▶ EXERCISE OBJECTIVE
If a record holds a picture, leave the picture out; return everything else exactly.

▶ PROVIDED DATA

+---+

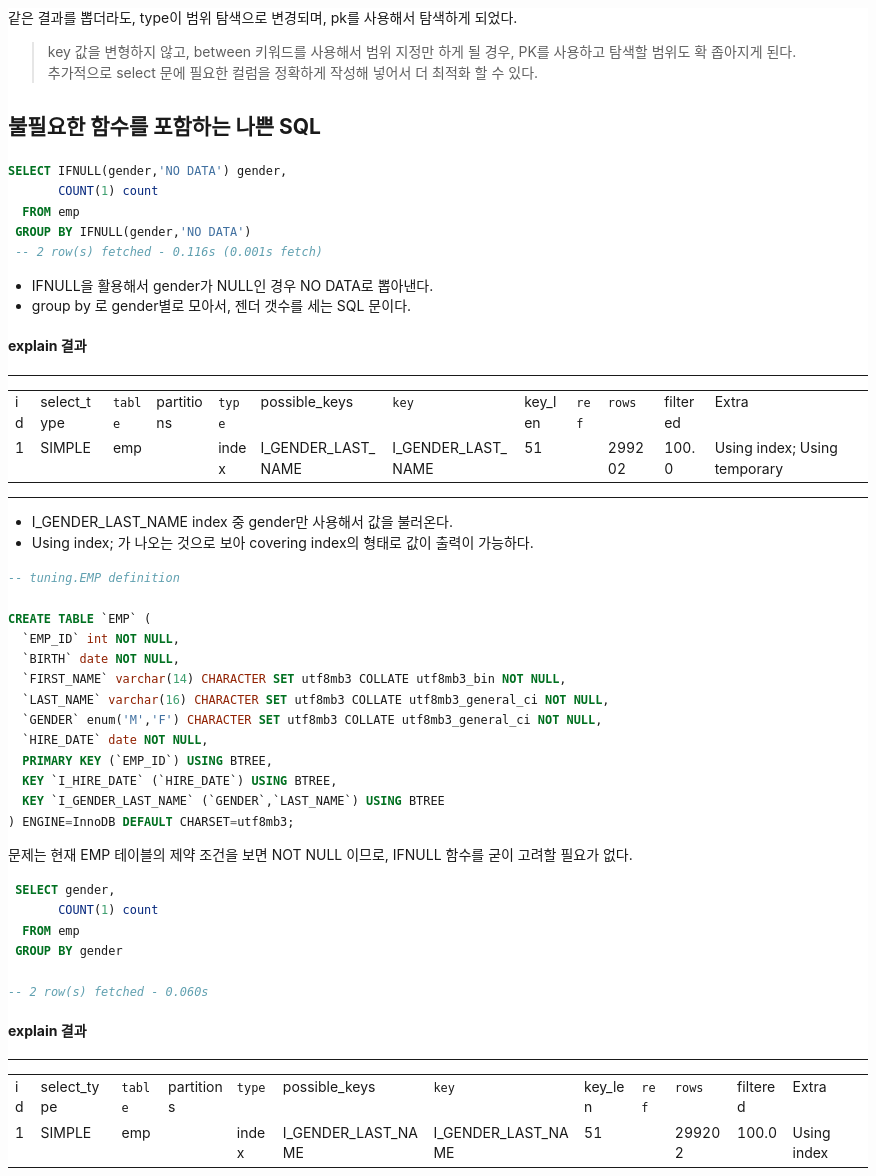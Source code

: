 같은 결과를 뽑더라도, type이 범위 탐색으로 변경되며, pk를 사용해서 탐색하게 되었다.
> key 값을 변형하지 않고, between 키워드를 사용해서 범위 지정만 하게 될 경우, PK를 사용하고 탐색할 범위도 확 좁아지게 된다.<br>
> 추가적으로 select 문에 필요한 컬럼을 정확하게 작성해 넣어서 더 최적화 할 수 있다.


## 불필요한 함수를 포함하는 나쁜 SQL
```sql
SELECT IFNULL(gender,'NO DATA') gender, 
       COUNT(1) count
  FROM emp
 GROUP BY IFNULL(gender,'NO DATA')
 -- 2 row(s) fetched - 0.116s (0.001s fetch)
```
- IFNULL을 활용해서 gender가 NULL인 경우 NO DATA로 뽑아낸다.
- group by 로 gender별로 모아서, 젠더 갯수를 세는 SQL 문이다.

#### explain 결과
___
|||||||||||||
|-|-|-|-|-|-|-|-|-|-|-|-|
|id|select_type|`table`|partitions|`type`|possible_keys|`key`|key_len|`ref`|`rows`|filtered|Extra|
|1	|SIMPLE|	emp|	|	index|	I_GENDER_LAST_NAME|	I_GENDER_LAST_NAME	|51	|	|299202	|100.0	|Using index; Using temporary|
___
- I_GENDER_LAST_NAME index 중 gender만 사용해서 값을 불러온다. 
- Using index; 가 나오는 것으로 보아 covering index의 형태로 값이 출력이 가능하다.

```sql
-- tuning.EMP definition

CREATE TABLE `EMP` (
  `EMP_ID` int NOT NULL,
  `BIRTH` date NOT NULL,
  `FIRST_NAME` varchar(14) CHARACTER SET utf8mb3 COLLATE utf8mb3_bin NOT NULL,
  `LAST_NAME` varchar(16) CHARACTER SET utf8mb3 COLLATE utf8mb3_general_ci NOT NULL,
  `GENDER` enum('M','F') CHARACTER SET utf8mb3 COLLATE utf8mb3_general_ci NOT NULL,
  `HIRE_DATE` date NOT NULL,
  PRIMARY KEY (`EMP_ID`) USING BTREE,
  KEY `I_HIRE_DATE` (`HIRE_DATE`) USING BTREE,
  KEY `I_GENDER_LAST_NAME` (`GENDER`,`LAST_NAME`) USING BTREE
) ENGINE=InnoDB DEFAULT CHARSET=utf8mb3;
```

문제는 현재 EMP 테이블의 제약 조건을 보면 NOT NULL 이므로, IFNULL 함수를 굳이 고려할 필요가 없다.

```sql
 SELECT gender, 
       COUNT(1) count
  FROM emp
 GROUP BY gender
 
-- 2 row(s) fetched - 0.060s
```
#### explain 결과
___
|||||||||||||
|-|-|-|-|-|-|-|-|-|-|-|-|
|id|select_type|`table`|partitions|`type`|possible_keys|`key`|key_len|`ref`|`rows`|filtered|Extra|
|1|	SIMPLE|	emp|	|	index|	I_GENDER_LAST_NAME|	I_GENDER_LAST_NAME|	51|	|	299202|	100.0	|Using index|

+---+

▶ WRITTEN RESPONSE
Source code

: 같은 결과를 뽑더라도, type이 범위 탐색으로 변경되며, pk를 사용해서 탐색하게 되었다.
> key 값을 변형하지 않고, between 키워드를 사용해서 범위 지정만 하게 될 경우, PK를 사용하고 탐색할 범위도 확 좁아지게 된다.<br>
> 추가적으로 select 문에 필요한 컬럼을 정확하게 작성해 넣어서 더 최적화 할 수 있다.


## 불필요한 함수를 포함하는 나쁜 SQL
```sql
SELECT IFNULL(gender,'NO DATA') gender, 
       COUNT(1) count
  FROM emp
 GROUP BY IFNULL(gender,'NO DATA')
 -- 2 row(s) fetched - 0.116s (0.001s fetch)
```
- IFNULL을 활용해서 gender가 NULL인 경우 NO DATA로 뽑아낸다.
- group by 로 gender별로 모아서, 젠더 갯수를 세는 SQL 문이다.

#### explain 결과
___
|||||||||||||
|-|-|-|-|-|-|-|-|-|-|-|-|
|id|select_type|`table`|partitions|`type`|possible_keys|`key`|key_len|`ref`|`rows`|filtered|Extra|
|1	|SIMPLE|	emp|	|	index|	I_GENDER_LAST_NAME|	I_GENDER_LAST_NAME	|51	|	|299202	|100.0	|Using index; Using temporary|
___
- I_GENDER_LAST_NAME index 중 gender만 사용해서 값을 불러온다. 
- Using index; 가 나오는 것으로 보아 covering index의 형태로 값이 출력이 가능하다.

```sql
-- tuning.EMP definition

CREATE TABLE `EMP` (
  `EMP_ID` int NOT NULL,
  `BIRTH` date NOT NULL,
  `FIRST_NAME` varchar(14) CHARACTER SET utf8mb3 COLLATE utf8mb3_bin NOT NULL,
  `LAST_NAME` varchar(16) CHARACTER SET utf8mb3 COLLATE utf8mb3_general_ci NOT NULL,
  `GENDER` enum('M','F') CHARACTER SET utf8mb3 COLLATE utf8mb3_general_ci NOT NULL,
  `HIRE_DATE` date NOT NULL,
  PRIMARY KEY (`EMP_ID`) USING BTREE,
  KEY `I_HIRE_DATE` (`HIRE_DATE`) USING BTREE,
  KEY `I_GENDER_LAST_NAME` (`GENDER`,`LAST_NAME`) USING BTREE
) ENGINE=InnoDB DEFAULT CHARSET=utf8mb3;
```

문제는 현재 EMP 테이블의 제약 조건을 보면 NOT NULL 이므로, IFNULL 함수를 굳이 고려할 필요가 없다.

```sql
 SELECT gender, 
       COUNT(1) count
  FROM emp
 GROUP BY gender
 
-- 2 row(s) fetched - 0.060s
```
#### explain 결과
___
|||||||||||||
|-|-|-|-|-|-|-|-|-|-|-|-|
|id|select_type|`table`|partitions|`type`|possible_keys|`key`|key_len|`ref`|`rows`|filtered|Extra|
|1|	SIMPLE|	emp|	|	index|	I_GENDER_LAST_NAME|	I_GENDER_LAST_NAME|	51|	|	299202|	100.0	|Using index|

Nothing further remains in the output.